We now know some Canadian store clerks claimed winning lottery tickets for themselves after telling customers the tickets were worthless. That’s pretty much what happened in the election in Sarasota, Florida in 2006. Some paperless voting machines told candidate Jennings that there were not many votes on the machine for her. In fact, she probably was the real winner of the election.

Iowa’s solution is to create a better paper trail for the lottery tickets. Make customers sign their tickets before the clerk gets them. That signature prevents the clerk from claiming the winnings after mis-informing the client that the ticket was “worthless.” The clerk can’t very well turn in “his” winning ticket if it has someone else’s signature on it.

Always have a paper trail, in lotteries and in elections.

Tonight MoveOn.org is not practicing what it preaches. The lobby group has advocated paper trails for voting machines, but it is now conducting an apparently unverifiable poll via the internet, deciding which Democrat should be endorsed for the White House.
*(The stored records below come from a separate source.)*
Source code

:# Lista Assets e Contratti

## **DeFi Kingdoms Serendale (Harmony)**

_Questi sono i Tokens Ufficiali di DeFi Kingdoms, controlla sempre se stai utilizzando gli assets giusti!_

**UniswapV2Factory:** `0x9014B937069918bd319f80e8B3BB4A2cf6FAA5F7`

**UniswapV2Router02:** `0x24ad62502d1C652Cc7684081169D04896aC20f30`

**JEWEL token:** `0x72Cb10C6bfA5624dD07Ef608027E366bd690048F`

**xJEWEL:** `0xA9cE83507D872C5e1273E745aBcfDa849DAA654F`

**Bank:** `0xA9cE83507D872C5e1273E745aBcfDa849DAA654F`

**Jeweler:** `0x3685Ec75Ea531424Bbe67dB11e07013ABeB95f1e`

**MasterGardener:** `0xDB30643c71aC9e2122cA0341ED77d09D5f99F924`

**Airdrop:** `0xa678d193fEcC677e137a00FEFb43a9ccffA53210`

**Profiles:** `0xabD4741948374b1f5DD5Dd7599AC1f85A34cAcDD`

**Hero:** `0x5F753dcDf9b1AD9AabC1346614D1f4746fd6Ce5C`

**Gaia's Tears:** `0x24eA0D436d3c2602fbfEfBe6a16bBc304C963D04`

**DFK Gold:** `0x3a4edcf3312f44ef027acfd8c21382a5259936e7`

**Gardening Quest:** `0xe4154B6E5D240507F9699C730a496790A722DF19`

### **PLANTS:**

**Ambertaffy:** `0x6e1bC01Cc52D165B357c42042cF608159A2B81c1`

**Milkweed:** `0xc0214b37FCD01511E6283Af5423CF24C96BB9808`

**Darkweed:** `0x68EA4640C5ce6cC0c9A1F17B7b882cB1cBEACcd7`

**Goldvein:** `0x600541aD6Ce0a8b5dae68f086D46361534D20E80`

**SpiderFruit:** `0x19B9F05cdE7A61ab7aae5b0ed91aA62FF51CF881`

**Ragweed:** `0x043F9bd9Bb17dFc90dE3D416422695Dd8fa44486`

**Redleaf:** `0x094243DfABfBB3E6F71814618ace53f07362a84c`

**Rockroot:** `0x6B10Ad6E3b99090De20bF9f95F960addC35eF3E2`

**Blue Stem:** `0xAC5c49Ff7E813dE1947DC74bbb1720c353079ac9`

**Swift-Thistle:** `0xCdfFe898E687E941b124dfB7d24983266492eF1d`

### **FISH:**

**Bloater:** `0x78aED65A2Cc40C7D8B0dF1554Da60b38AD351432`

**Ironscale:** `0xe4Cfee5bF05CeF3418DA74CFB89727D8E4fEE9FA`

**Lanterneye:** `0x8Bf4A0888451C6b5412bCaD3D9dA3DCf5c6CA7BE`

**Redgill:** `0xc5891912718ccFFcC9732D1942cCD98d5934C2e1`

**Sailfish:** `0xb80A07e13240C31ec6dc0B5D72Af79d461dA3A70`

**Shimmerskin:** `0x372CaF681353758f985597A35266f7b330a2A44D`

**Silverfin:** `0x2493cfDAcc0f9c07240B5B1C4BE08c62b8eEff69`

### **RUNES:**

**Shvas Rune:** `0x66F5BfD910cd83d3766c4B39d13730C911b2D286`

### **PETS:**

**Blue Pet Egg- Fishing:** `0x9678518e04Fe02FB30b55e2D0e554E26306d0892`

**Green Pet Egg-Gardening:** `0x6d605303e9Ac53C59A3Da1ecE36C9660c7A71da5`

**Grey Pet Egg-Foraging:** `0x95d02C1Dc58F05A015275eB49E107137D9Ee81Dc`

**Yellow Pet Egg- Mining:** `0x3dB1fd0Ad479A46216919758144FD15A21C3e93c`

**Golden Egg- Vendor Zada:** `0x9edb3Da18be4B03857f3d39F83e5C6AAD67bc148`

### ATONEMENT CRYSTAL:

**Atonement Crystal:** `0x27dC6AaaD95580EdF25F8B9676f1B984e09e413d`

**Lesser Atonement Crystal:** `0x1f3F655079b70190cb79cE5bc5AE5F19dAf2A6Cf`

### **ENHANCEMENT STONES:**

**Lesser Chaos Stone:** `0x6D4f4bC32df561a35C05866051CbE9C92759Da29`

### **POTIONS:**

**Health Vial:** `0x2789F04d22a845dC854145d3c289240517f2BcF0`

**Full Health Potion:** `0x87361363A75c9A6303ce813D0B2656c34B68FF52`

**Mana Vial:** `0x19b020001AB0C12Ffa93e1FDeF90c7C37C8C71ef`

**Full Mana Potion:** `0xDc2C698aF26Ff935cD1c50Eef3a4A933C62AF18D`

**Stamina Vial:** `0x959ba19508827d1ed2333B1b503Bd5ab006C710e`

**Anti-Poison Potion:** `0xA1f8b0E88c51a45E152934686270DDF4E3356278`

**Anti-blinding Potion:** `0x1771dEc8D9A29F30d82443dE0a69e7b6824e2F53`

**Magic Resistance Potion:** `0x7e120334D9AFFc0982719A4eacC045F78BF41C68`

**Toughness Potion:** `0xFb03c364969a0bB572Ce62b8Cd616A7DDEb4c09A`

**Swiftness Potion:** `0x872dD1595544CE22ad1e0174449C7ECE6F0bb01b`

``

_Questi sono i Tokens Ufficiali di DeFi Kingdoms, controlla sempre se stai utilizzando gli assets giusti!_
Actions speak louder than words. Shame on MoveOn. How will the supporters of the losing candidate know this vote was fairly conducted? Why did that link appear to work both times when people tried to vote twice? My two votes occurred hours apart, but MoveOn sent me thank you confirmations each time!

Media-savvy Sean Flaherty of Iowans for Voting Integrity took advantage of the slow pace of holiday news to get some airtime on Iowa Public Radio. He warned Iowans about those ES & S touchscreen voting gadgets that caused trouble in Saturday’s South Carolina primary. Several Iowa counties use the same touchscreens, notably Sean’s own Johnson County, as well as Keokuk, Newton, Clinton, Estherville. (complete list here. Look for “iVotronic” in the right hand column.)

It seems the election workers in one South Carolina county failed to get through all 999 steps when they prepared the touchscreens for the primary voting. As a result, most of the county’s gadgets would not work when the polls opened. Voters had to wait or give up and go away.

Irony abounds. Sean and others had written all the Presidential campaigns earlier to warn them about Carolina’s wondrous paperless touchscreens. He feared a contentious result (similar to what already happened in New Hampshire) could not be resolved without a paper record of the vote. He neglected to point out to the candidates that the damn gadgets might prevent voting altogether–at least until the tech support crew arrived at the various polls with their fire hoses.

Though John McCain considered seeking a court order to keep the affected polls open past the regular closing time, most news coverage and most candidates pretended nothing happened. Just another messy election.

Is there any Hope? Yes, pencils don’t need much preparation. Audits can catch mistakes. Sean comforted his listeners by saying our home state was looking into it. The Experienced Mauro is on the case. We had our close call already. Time to fix the system. Hope and Experience together can do it.

Happy MLK birthday.

Sean Flaherty, co-chair of Iowans for Voting Integrity, led off the primary election season with a fifteen minute interview on Iowa Public Radio’s Midday show on Tuesday.

He cited the many studies of voting machines that have found so many flaws, and emphasized that the main critics are computer scientists.

Flaherty concludes by arguing that final voting figures must be verifiable without relying on sofware. That means any electronically counted ballots must be audited. Audit laws are gaining ground in many states, notably in New Jersey.

Who would have ever thought that we might look to New Jersey for ways to improve Iowa’s election administration?

The interview begins two minutes and thirty seconds into the podcast.